[EXERCISE DETAILS]:
The result should be every line that contains the word "política", taken from the material.
________________________________________
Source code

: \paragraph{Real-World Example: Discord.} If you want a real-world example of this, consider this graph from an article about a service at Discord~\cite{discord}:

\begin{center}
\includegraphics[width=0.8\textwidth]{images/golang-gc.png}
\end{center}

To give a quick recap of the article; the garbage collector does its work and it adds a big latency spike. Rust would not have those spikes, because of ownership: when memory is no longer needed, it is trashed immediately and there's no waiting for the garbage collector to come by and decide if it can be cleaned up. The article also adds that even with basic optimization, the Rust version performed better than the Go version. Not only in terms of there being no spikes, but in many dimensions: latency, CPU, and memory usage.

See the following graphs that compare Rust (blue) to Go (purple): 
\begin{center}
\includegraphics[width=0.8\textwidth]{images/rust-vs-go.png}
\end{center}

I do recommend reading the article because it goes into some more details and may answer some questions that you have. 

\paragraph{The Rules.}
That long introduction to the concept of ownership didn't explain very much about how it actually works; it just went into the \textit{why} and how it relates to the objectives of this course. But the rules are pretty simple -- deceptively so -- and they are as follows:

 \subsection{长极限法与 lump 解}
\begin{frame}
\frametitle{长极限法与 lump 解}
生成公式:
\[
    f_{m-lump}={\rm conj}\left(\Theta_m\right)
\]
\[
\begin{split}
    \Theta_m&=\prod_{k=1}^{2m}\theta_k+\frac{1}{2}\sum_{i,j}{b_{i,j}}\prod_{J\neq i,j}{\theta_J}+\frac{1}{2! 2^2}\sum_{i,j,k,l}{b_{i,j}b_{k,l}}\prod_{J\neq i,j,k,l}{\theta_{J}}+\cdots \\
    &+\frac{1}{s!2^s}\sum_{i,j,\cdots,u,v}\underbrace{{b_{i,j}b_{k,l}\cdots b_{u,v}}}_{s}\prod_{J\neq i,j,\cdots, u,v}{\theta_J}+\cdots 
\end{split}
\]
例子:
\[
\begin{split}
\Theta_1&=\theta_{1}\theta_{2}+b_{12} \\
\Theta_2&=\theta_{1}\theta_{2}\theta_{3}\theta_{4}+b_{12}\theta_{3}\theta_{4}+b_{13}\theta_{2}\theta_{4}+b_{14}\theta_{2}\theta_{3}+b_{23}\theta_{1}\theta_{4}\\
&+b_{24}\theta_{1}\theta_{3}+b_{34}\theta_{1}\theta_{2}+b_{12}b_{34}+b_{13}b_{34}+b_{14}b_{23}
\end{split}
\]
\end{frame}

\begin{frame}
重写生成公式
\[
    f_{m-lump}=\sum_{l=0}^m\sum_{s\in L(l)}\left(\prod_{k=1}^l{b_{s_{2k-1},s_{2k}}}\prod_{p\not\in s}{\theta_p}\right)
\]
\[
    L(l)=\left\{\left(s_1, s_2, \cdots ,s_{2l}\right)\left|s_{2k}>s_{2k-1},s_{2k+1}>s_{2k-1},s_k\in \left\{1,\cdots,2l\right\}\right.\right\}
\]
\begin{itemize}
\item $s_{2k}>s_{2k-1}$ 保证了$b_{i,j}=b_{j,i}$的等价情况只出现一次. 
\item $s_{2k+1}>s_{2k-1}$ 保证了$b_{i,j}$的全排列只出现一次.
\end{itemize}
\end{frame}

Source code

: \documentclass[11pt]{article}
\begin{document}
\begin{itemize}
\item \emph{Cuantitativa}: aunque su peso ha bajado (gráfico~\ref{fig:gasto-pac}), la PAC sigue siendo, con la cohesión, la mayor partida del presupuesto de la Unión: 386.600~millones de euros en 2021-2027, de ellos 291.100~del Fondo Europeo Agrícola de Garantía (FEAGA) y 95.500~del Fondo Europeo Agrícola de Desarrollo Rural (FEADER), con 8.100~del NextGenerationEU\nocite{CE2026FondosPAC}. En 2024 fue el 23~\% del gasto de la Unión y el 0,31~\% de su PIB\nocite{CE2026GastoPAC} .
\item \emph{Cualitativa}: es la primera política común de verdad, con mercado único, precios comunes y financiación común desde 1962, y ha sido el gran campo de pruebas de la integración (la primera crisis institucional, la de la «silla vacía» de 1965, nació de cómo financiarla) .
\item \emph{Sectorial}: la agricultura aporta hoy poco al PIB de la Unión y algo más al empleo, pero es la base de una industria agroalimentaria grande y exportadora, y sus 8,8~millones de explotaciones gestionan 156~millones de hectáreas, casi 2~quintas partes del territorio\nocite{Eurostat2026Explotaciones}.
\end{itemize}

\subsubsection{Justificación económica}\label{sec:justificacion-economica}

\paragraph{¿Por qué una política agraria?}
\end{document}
________________________________________
[FINISHED EXERCISE]:
\item \emph{Cualitativa}: es la primera política común de verdad, con mercado único, precios comunes y financiación común desde 1962, y ha sido el gran campo de pruebas de la integración (la primera crisis institucional, la de la «silla vacía» de 1965, nació de cómo financiarla) .
\paragraph{¿Por qué una política agraria?}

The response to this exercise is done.